User Guide (24.08.01)
RAPIDS Accelerator for Apache Spark - User Guide (24.08.01)

Quickstart

spark-rapids-user-tools CLI enables user to run the tool for logs from a number of CSP platforms in addition to on-prem.

Tip
  1. For most accurate results, it’s recommended to run the latest version of the CLI tool.

  2. Databricks users can run the tool using a demo notebook.

Prerequisites

  • Set up a Python environment with a version between 3.8 and 3.11

  • Java 8+

  • The developer machine used to host the CLI needs internet access. If the machine is behind a proxy, it’s recommended to install the CLI package from source using fat mode as described in Install the CLI Package.

  • Set up the development environment for your CSP or on-prem

    No more steps required to run the tools on on-premises environment including standalone/local machines.

    The tools CLI depends on Python implementation of PyArrow which relies on some environment variables to bind with HDFS:

    • HADOOP_HOME: the root of your installed Hadoop distribution. Often has “lib/native/libhdfs.so”.

    • JAVA_HOME: the location of your Java SDK installation.

    • ARROW_LIBHDFS_DIR (optional): explicit location of “libhdfs.so” if it’s installed somewhere other than $HADOOP_HOME/lib/native.

    • Add the Hadoop jars to your CLASSPATH.

      Copy
      Copied!
                  

      export CLASSPATH=`$HADOOP_HOME/bin/hadoop classpath --glob`

      Copy
      Copied!
                  

      %HADOOP_HOME%/bin/hadoop classpath --glob > %CLASSPATH%

    For more information on HDFS requirements, refer to the PyArrow HDFS documentation


    • Install gcloud CLI. Follow the instructions on gcloud-sdk-install

    • Set the configuration settings and credentials of the gcloud CLI:

      • Initialize the gcloud CLI by following these instructions

      • Grant authorization to the gcloud CLI with a user account

      • Set up “application default credentials” to the gcloud CLI by logging in

      • Manage gcloud CLI configurations. For more details, visit gcloud-sdk-configurations

      • Verify that the following gcloud CLI properties are properly defined:

        • dataproc/region

        • compute/zone

        • compute/region

        • core/project

      • If the configuration isn’t set to default values, then make sure to explicitly set some environment variables to be picked up by the tools cmd such as: CLOUDSDK_DATAPROC_REGION, and CLOUDSDK_COMPUTE_REGION.

      • The tools CLI follows the process described in this doc to resolve the credentials. If not running on (GCP), the environment variable GOOGLE_APPLICATION_CREDENTIALS is required to point to a JSON file containing credentials.

    • Install the AWS CLI version 2. Follow the instructions on aws-cli-getting-started

    • Set the configuration settings and credentials of the AWS CLI by creating credentials and config files as described in aws-cli-configure-files.

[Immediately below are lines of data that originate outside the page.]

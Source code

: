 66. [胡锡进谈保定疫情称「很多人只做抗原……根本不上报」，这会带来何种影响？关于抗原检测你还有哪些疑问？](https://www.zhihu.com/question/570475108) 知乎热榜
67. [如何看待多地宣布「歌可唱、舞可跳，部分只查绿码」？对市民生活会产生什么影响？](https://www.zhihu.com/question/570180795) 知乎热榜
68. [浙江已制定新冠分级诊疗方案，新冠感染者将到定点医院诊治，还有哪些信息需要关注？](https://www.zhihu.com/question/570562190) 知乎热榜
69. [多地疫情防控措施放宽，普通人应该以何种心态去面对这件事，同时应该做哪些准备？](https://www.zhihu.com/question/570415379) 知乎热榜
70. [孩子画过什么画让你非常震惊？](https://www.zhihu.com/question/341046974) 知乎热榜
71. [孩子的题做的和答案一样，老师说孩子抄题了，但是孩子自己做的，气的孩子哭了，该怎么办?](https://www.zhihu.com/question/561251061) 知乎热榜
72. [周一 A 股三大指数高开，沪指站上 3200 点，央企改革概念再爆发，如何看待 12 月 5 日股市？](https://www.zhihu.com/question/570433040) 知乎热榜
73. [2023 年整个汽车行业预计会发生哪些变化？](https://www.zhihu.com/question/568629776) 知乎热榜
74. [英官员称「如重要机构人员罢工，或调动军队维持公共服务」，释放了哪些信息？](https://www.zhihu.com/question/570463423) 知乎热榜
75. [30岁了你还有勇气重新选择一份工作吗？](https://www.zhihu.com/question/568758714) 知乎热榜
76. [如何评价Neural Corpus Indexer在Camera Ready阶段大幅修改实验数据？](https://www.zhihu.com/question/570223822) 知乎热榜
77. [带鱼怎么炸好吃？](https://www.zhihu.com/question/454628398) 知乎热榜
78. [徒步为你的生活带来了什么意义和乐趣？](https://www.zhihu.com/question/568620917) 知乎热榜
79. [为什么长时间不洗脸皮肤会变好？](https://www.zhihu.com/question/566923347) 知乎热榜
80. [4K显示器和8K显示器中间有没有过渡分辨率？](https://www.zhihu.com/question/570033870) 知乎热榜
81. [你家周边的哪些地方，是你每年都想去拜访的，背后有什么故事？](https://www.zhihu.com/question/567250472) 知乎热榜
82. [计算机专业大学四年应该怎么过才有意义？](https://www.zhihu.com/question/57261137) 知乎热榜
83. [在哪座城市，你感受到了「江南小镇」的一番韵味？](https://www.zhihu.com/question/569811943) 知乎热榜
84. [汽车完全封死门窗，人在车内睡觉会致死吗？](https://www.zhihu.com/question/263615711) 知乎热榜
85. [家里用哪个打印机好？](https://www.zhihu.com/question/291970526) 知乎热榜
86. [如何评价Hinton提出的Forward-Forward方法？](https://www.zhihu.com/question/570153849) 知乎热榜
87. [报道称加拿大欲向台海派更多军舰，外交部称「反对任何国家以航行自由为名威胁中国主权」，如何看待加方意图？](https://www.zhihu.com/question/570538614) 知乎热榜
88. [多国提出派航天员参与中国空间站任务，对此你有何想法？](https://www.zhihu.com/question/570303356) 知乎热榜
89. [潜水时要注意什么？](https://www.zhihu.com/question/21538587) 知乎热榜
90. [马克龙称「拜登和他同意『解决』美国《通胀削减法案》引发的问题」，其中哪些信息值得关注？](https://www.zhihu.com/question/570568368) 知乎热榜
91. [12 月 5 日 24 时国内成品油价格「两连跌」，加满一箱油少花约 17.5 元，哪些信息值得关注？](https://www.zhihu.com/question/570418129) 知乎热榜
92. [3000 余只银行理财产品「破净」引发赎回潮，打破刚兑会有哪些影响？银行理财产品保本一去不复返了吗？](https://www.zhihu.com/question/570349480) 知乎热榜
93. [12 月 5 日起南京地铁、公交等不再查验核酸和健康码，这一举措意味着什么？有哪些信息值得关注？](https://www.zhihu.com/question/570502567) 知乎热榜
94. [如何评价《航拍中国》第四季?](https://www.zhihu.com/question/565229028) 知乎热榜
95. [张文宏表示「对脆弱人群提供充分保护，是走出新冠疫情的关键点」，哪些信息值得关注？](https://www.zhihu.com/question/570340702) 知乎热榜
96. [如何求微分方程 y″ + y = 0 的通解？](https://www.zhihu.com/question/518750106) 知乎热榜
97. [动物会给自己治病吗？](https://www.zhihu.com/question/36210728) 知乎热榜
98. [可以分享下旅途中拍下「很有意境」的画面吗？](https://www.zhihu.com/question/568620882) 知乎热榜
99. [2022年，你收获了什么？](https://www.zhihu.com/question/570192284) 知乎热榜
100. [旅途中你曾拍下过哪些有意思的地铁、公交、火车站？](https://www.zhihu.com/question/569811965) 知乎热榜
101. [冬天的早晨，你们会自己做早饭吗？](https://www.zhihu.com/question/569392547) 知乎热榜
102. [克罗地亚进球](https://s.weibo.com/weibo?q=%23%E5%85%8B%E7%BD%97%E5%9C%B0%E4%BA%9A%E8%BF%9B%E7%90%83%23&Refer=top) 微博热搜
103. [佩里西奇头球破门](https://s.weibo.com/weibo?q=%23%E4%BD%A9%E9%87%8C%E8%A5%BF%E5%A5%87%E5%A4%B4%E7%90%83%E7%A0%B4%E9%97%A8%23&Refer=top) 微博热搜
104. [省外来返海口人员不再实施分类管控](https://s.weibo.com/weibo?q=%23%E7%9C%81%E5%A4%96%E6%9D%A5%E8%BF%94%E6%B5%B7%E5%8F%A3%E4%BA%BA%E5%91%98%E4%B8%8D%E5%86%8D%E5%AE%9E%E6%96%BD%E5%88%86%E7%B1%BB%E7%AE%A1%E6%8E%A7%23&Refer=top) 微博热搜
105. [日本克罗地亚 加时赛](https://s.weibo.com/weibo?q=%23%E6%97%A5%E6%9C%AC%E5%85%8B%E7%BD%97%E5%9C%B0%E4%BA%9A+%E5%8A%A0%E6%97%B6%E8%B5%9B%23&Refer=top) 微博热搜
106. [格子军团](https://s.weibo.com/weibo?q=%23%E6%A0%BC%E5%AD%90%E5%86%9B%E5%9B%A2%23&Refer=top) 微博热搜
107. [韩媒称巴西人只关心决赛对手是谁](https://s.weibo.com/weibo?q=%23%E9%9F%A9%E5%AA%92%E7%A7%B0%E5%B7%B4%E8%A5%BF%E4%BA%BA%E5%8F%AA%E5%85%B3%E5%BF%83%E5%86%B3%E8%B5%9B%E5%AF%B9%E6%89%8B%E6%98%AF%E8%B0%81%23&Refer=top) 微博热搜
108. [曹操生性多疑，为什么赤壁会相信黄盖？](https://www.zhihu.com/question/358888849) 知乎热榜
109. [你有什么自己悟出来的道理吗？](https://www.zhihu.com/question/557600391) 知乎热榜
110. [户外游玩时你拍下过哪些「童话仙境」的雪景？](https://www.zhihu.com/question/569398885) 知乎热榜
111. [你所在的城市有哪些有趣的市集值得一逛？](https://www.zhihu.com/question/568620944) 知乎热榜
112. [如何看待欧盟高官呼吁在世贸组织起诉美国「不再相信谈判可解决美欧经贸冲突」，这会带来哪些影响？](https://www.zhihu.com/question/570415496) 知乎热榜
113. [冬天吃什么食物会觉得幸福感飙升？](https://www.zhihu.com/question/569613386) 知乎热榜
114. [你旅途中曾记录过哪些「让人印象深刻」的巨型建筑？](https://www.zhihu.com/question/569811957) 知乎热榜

    • If the AWS CLI configuration isn’t set to the default values, then make sure to explicitly set some environment variables tp be picked up by the tools cmd such as: AWS_PROFILE, AWS_DEFAULT_REGION, AWS_CONFIG_FILE, AWS_SHARED_CREDENTIALS_FILE. Refer to the full list of variables in aws-cli-configure-envvars

    • It’s important to configure with the correct region for the bucket being used on S3. If region isn’t set, the AWS SDK will choose a default value that may not be valid. In addition, the tools CLI by inspects AWS_ACCESS_KEY_ID and AWS_SECRET_ACCESS_KEY emvironment variables if the credentials couldn’t be pulled from the credential files.

    Note

    In order to be able to run tools that require SSH on the EMR nodes (that is, bootstrap), then:

    • make sure that you have SSH access to the cluster nodes; and

    • create a key pair using Amazon EC2 through the AWS CLI command aws ec2 create-key-pair as instructed in aws-cli-create-key-pairs.

    The tool currently only supports event logs stored on S3 (no DBFS paths). The remote output storage is also expected to be S3. In order to get complete eventlogs for a given run-id : ` databricks clusters list | grep <run-id> databricks fs cp -r <databricks log location/<cluster id got from the above command> <destination_location> ` are a couple of commands that can be used to download all the logs associated with a given run. Please refer to the latest Databricks documentation on up-to-date information. Due to some platform limitations, it is likely that the logs may be incomplete. Thq qualification tool attempts to process them as best as possible. If the results come back empty, the rapids_4_spark_qualification_output_status.csv file can call out the failed run due to incomplete logs.

    • Install Databricks CLI

      • Install the Databricks CLI version 0.200+. Follow the instructions on Install the CLI.

      • Set the configuration settings and credentials of the Databricks CLI:

      • Set up authentication by following these instructions

      • Verify that the access credentials are stored in the file ~/.databrickscfg on Unix, Linux, or macOS, or in another file defined by environment variable DATABRICKS_CONFIG_FILE.

      • If the configuration isn’t set to default values, then make sure to explicitly set some environment variables to be picked up by the tools cmd such as: DATABRICKS_CONFIG_FILE, DATABRICKS_HOST and DATABRICKS_TOKEN. Refer to the description of the variables in environment variables docs.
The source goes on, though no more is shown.